= WHAT YOU WILL DO =
Although the entries contain pictures, return everything else in them verbatim and omit the pictures.

---+---

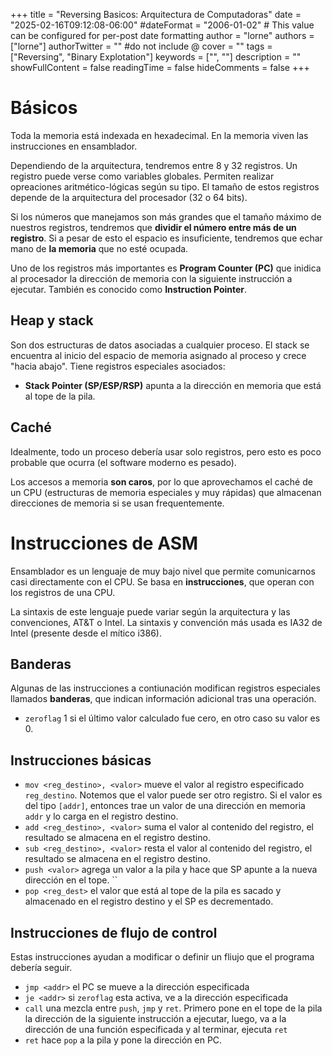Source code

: +++
title = "Reversing Basicos: Arquitectura de Computadoras"
date = "2025-02-16T09:12:08-06:00"
#dateFormat = "2006-01-02" # This value can be configured for per-post date formatting
author = "lorne"
authors = ["lorne"]
authorTwitter = "" #do not include @
cover = ""
tags = ["Reversing", "Binary Explotation"]
keywords = ["", ""]
description = ""
showFullContent = false
readingTime = false
hideComments = false
+++

# Básicos

Toda la memoria está indexada en hexadecimal. En la memoria viven las instrucciones en ensamblador.

Dependiendo de la arquitectura, tendremos entre 8 y 32 registros. Un registro puede verse como variables globales. Permiten realizar opreaciones aritmético-lógicas según su tipo. El tamaño de estos registros depende de la arquitectura del procesador (32 o 64 bits).

Si los números que manejamos son más grandes que el tamaño máximo de nuestros registros, tendremos que **dividir el número entre más de un registro**. Si a pesar de esto el espacio es insuficiente, tendremos que echar mano de **la memoria** que no esté ocupada.

Uno de los registros más importantes es **Program Counter (PC)** que inidica al procesador la dirección de memoria con la siguiente instrucción a ejecutar. También es conocido como **Instruction Pointer**.

## Heap y stack

Son dos estructuras de datos asociadas a cualquier proceso. El stack se encuentra al inicio del espacio de memoria asignado al proceso y crece "hacia abajo". Tiene registros especiales asociados:

- **Stack Pointer (SP/ESP/RSP)** apunta a la dirección en memoria que está al tope de la pila.

## Caché

Idealmente, todo un proceso debería usar solo registros, pero esto es poco probable que ocurra (el software moderno es pesado).

Los accesos a memoria **son caros**, por lo que aprovechamos el caché de un CPU (estructuras de memoria especiales y muy rápidas) que almacenan direcciones de memoria si se usan frequentemente.

# Instrucciones de ASM

Ensamblador es un lenguaje de muy bajo nivel que permite comunicarnos casi directamente con el CPU. Se basa en **instrucciones**, que operan con los registros de una CPU.

La sintaxis de este lenguaje puede variar según la arquitectura y las convenciones, AT&T o Intel. La sintaxis y convención más usada es IA32 de Intel (presente desde el mítico i386).

## Banderas

Algunas de las instrucciones a contiunación modifican registros especiales llamados **banderas**, que indican información adicional tras una operación.

- `zeroflag` 1 si el último valor calculado fue cero, en otro caso su valor es 0.

## Instrucciones básicas

- `mov <reg_destino>, <valor>` mueve el valor al registro especificado `reg_destino`. Notemos que el valor puede ser otro registro. Si el valor es del tipo `[addr]`, entonces trae un valor de una dirección en memoria `addr` y lo carga en el registro destino.
- `add <reg_destino>, <valor>` suma el valor al contenido del registro, el resultado se almacena en el registro destino.
- `sub <reg_destino>, <valor>` resta el valor al contenido del registro, el resultado se almacena en el registro destino.
- `push <valor>` agrega un valor a la pila y hace que SP apunte a la nueva dirección en el tope. ``
- `pop <reg_dest>` el valor que está al tope de la pila es sacado y almacenado en el registro destino y el SP es decrementado.

## Instrucciones de flujo de control

Estas instrucciones ayudan a modificar o definir un fliujo que el programa debería seguir.

- `jmp <addr>` el PC se mueve a la dirección especificada
- `je <addr>` si `zeroflag` esta activa, ve a la dirección especificada
- `call` una mezcla entre `push`, `jmp` y `ret`. Primero pone en el tope de la pila la dirección de la siguiente instrucción a ejecutar, luego, va a la dirección de una función especificada y al terminar, ejecuta `ret`
- `ret` hace `pop` a la pila y pone la dirección en PC.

---+---

= WRITTEN RESPONSE =
Source code

: +++
title = "Reversing Basicos: Arquitectura de Computadoras"
date = "2025-02-16T09:12:08-06:00"
#dateFormat = "2006-01-02" # This value can be configured for per-post date formatting
author = "lorne"
authors = ["lorne"]
authorTwitter = "" #do not include @
cover = ""
tags = ["Reversing", "Binary Explotation"]
keywords = ["", ""]
description = ""
showFullContent = false
readingTime = false
hideComments = false
+++

# Básicos

Toda la memoria está indexada en hexadecimal. En la memoria viven las instrucciones en ensamblador.

Dependiendo de la arquitectura, tendremos entre 8 y 32 registros. Un registro puede verse como variables globales. Permiten realizar opreaciones aritmético-lógicas según su tipo. El tamaño de estos registros depende de la arquitectura del procesador (32 o 64 bits).

Si los números que manejamos son más grandes que el tamaño máximo de nuestros registros, tendremos que **dividir el número entre más de un registro**. Si a pesar de esto el espacio es insuficiente, tendremos que echar mano de **la memoria** que no esté ocupada.

Uno de los registros más importantes es **Program Counter (PC)** que inidica al procesador la dirección de memoria con la siguiente instrucción a ejecutar. También es conocido como **Instruction Pointer**.

## Heap y stack

Son dos estructuras de datos asociadas a cualquier proceso. El stack se encuentra al inicio del espacio de memoria asignado al proceso y crece "hacia abajo". Tiene registros especiales asociados:

- **Stack Pointer (SP/ESP/RSP)** apunta a la dirección en memoria que está al tope de la pila.

## Caché

Idealmente, todo un proceso debería usar solo registros, pero esto es poco probable que ocurra (el software moderno es pesado).

Los accesos a memoria **son caros**, por lo que aprovechamos el caché de un CPU (estructuras de memoria especiales y muy rápidas) que almacenan direcciones de memoria si se usan frequentemente.

# Instrucciones de ASM

Ensamblador es un lenguaje de muy bajo nivel que permite comunicarnos casi directamente con el CPU. Se basa en **instrucciones**, que operan con los registros de una CPU.

La sintaxis de este lenguaje puede variar según la arquitectura y las convenciones, AT&T o Intel. La sintaxis y convención más usada es IA32 de Intel (presente desde el mítico i386).

## Banderas

Algunas de las instrucciones a contiunación modifican registros especiales llamados **banderas**, que indican información adicional tras una operación.

- `zeroflag` 1 si el último valor calculado fue cero, en otro caso su valor es 0.

## Instrucciones básicas

- `mov <reg_destino>, <valor>` mueve el valor al registro especificado `reg_destino`. Notemos que el valor puede ser otro registro. Si el valor es del tipo `[addr]`, entonces trae un valor de una dirección en memoria `addr` y lo carga en el registro destino.
- `add <reg_destino>, <valor>` suma el valor al contenido del registro, el resultado se almacena en el registro destino.
- `sub <reg_destino>, <valor>` resta el valor al contenido del registro, el resultado se almacena en el registro destino.
- `push <valor>` agrega un valor a la pila y hace que SP apunte a la nueva dirección en el tope. ``
- `pop <reg_dest>` el valor que está al tope de la pila es sacado y almacenado en el registro destino y el SP es decrementado.

## Instrucciones de flujo de control

Estas instrucciones ayudan a modificar o definir un fliujo que el programa debería seguir.

- `jmp <addr>` el PC se mueve a la dirección especificada
- `je <addr>` si `zeroflag` esta activa, ve a la dirección especificada
- `call` una mezcla entre `push`, `jmp` y `ret`. Primero pone en el tope de la pila la dirección de la siguiente instrucción a ejecutar, luego, va a la dirección de una función especificada y al terminar, ejecuta `ret`
- `ret` hace `pop` a la pila y pone la dirección en PC.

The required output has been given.